Calling Luke B. Goebel’s Fourteen Stories, None of Them Are Yours a novel seems too one-dimensional for the sophisticated, innovative fiction in these pages. Like the Beat writings to which Goebel alludes, Fourteen Stories is a captivating and complicated read—a work that’s impossible to breeze through and difficult to summarize. It’s a book I carried around for weeks and whose pages, which I often returned to again and again, are rippled, dog-eared, and covered in ink and underlines.
Comprised of thirteen spastic, horrific, heartbreaking, and humorous chapters weaved into one narrative, Fourteen Stories gives us the deepest thoughts of Goebel’s alter ego, H. Roc, on an RV journey across America. While the themes of Americana, exploration, spirituality, and psychedelics are a hat-tip to Kerouac, the prose (and often long-winded rants) reads more like Burroughs. It’s energetic, fragmented, and rhythmic in a way that’s almost dangerously tempting to read quickly. Each sentence is loaded with complex ideas that need to be slowed down and analyzed, about identity, life after death, and the real and the imagined.
The strength of Fourteen Stories lies in its characters, many of whom are extensions of Goebel himself. We’re introduced to characters like “the Kid,” “the new cowboy,” and sometimes just pronouns like “one”: “One was he. (He was me, why pretend?) He (why say he again? I’ll tell you why: to give the old ‘I’ word a break).” Whether he’s describing himself or anyone else, Goebel’s descriptions remain gritty and visceral. Take his description of “the Kid,” from the beginning of a chapter called “Apache”:
Half a hand was that hand. Three fingers and a crust of dead stump, but what was there, there was plenty for a boy needing to become a man in the West. No, not boy, but the Kid; the real Apache man with the half hand called him Kid, though Kid’s name it was not yet. Not earned, and not three fingers but two old fingers and half a thumb was that hand.

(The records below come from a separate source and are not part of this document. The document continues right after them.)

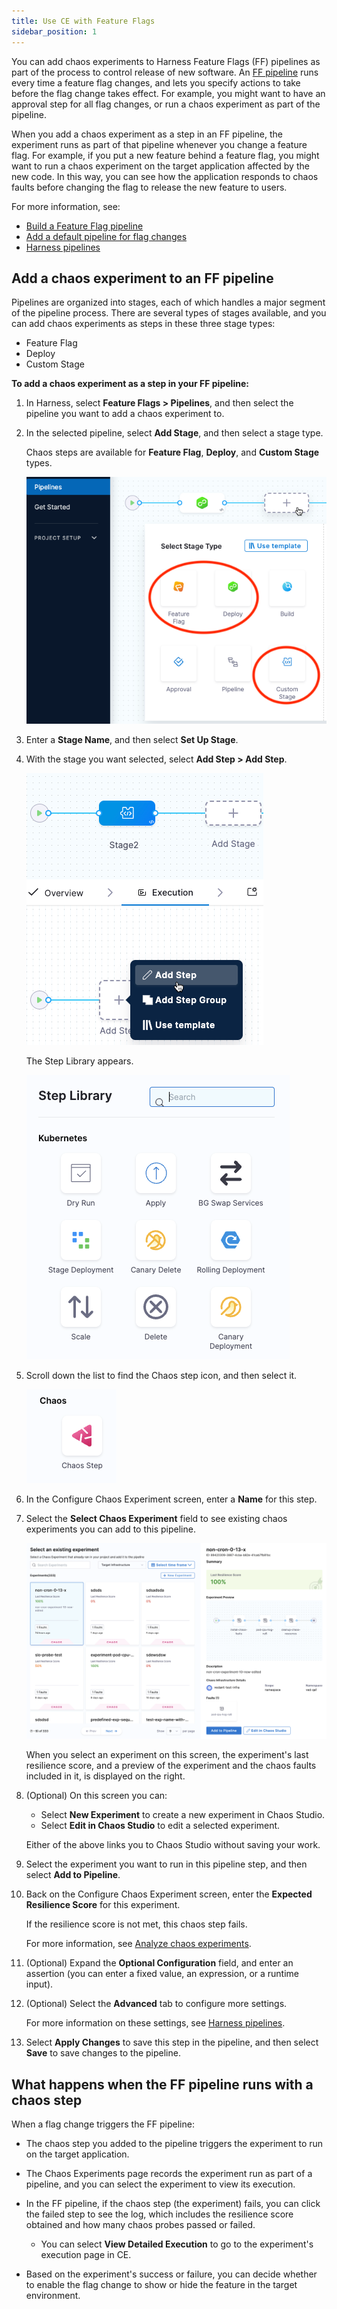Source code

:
 ```yaml
---
title: Use CE with Feature Flags
sidebar_position: 1
---
```


You can add chaos experiments to Harness Feature Flags (FF) pipelines as part of the process to control release of new software. An [FF pipeline](/docs/feature-flags/ff-build-pipeline/build-feature-flag-pipeline) runs every time a feature flag changes, and lets you specify actions to take before the flag change takes effect. For example, you might want to have an approval step for all flag changes, or run a chaos experiment as part of the pipeline.

When you add a chaos experiment as a step in an FF pipeline, the experiment runs as part of that pipeline whenever you change a feature flag. For example, if you put a new feature behind a feature flag, you might want to run a chaos experiment on the target application affected by the new code. In this way, you can see how the application responds to chaos faults before changing the flag to release the new feature to users.

For more information, see: 
* [Build a Feature Flag pipeline](/docs/feature-flags/ff-build-pipeline/build-feature-flag-pipeline)
* [Add a default pipeline for flag changes](/docs/feature-flags/ff-build-pipeline/default-pipeline-ff)
* [Harness pipelines](/docs/category/pipelines)

## Add a chaos experiment to an FF pipeline

Pipelines are organized into stages, each of which handles a major segment of the pipeline process. There are several types of stages available, and you can add chaos experiments as steps in these three stage types:

* Feature Flag
* Deploy
* Custom Stage

**To add a chaos experiment as a step in your FF pipeline:**

1. In Harness, select **Feature Flags > Pipelines**, and then select the pipeline you want to add a chaos experiment to.
1. In the selected pipeline, select **Add Stage**, and then select a stage type.

	Chaos steps are available for **Feature Flag**, **Deploy**, and **Custom Stage** types. 

	![Select a stage screen with Feature Flag, Deploy, and Custom Stage highlighted](./static/pipeline-add-stage.png)

1. Enter a **Stage Name**, and then select **Set Up Stage**.

1. With the stage you want selected, select **Add Step > Add Step**.

	![Add step icon with stage selected](./static/pipeline-add-step.png)

	The Step Library appears.

	![The Step Library showing a few of many available steps](./static/pipeline-step-library.png)

1. Scroll down the list to find the Chaos step icon, and then select it.

	![Chaos step icon](./static/pipeline-chaos-step-icon.png)

1. In the Configure Chaos Experiment screen, enter a **Name** for this step.

1. Select the **Select Chaos Experiment** field to see existing chaos experiments you can add to this pipeline.

	![Select an existing experiment screen grid of experiments and one experiment selected.](./static/pipeline-select-experiment.png)

	When you select an experiment on this screen, the experiment's last resilience score, and a preview of the experiment and the chaos faults included in it, is displayed on the right.

1. (Optional) On this screen you can:
	* Select **New Experiment** to create a new experiment in Chaos Studio. 
	* Select **Edit in Chaos Studio** to edit a selected experiment.

	Either of the above links you to Chaos Studio without saving your work.

1. Select the experiment you want to run in this pipeline step, and then select **Add to Pipeline**.

1. Back on the Configure Chaos Experiment screen, enter the **Expected Resilience Score** for this experiment.

	If the resilience score is not met, this chaos step fails.

	For more information, see [Analyze chaos experiments](/docs/chaos-engineering/configure-chaos-experiments/experiments/create-complex-chaos-experiments#analyze-chaos-experiments).

1. (Optional) Expand the **Optional Configuration** field, and enter an assertion (you can enter a fixed value, an expression, or a runtime input).

1. (Optional) Select the **Advanced** tab to configure more settings.

	For more information on these settings, see [Harness pipelines](/docs/category/pipelines).

1. Select **Apply Changes** to save this step in the pipeline, and then select **Save** to save changes to the pipeline.

## What happens when the FF pipeline runs with a chaos step

When a flag change triggers the FF pipeline:

* The chaos step you added to the pipeline triggers the experiment to run on the target application.

* The Chaos Experiments page records the experiment run as part of a pipeline, and you can select the experiment to view its execution.

* In the FF pipeline, if the chaos step (the experiment) fails, you can click the failed step to see the log, which includes the resilience score obtained and how many chaos probes passed or failed.
	* You can select **View Detailed Execution** to go to the experiment's execution page in CE.

* Based on the experiment's success or failure, you can decide whether to enable the flag change to show or hide the feature in the target environment.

One of the most influential characters is one we never get to meet—a brother named Carl, whose death shook the main character from a life of antics to one suddenly more in tune with reality. Reflecting on when Carl was alive, Goebel writes, “My brother and me walking around doing nothing. Me? Post-peyote, head in birds, talking to God and thinking of America.” His post-death reflections become much more self-aware:
I’ve done the white man peyote walk for seven years plus. Meaning I can’t see right and I’m haunted by things that I do not understand, having blown my head and flesh wide open on the peyote paste with Indians circled around me in a teepee with feathers in hair and hand drums and old ancient chants which I think is just crying and getting it back… Once you’ve lost someone like we have, you go on despite it. You make due without your due. You find holiness in the holes where time cuts you a break.
Goebel is masterful at controlling complicated timeframes and manipulating the way we read. Many of his chapters are long-winded and complicated—like “Out There,” a sixteen-page story written in one paragraph and almost entirely in parentheticals—but Goebel is able to slow us down and bring us back to real time. From the beginning of “Out There:”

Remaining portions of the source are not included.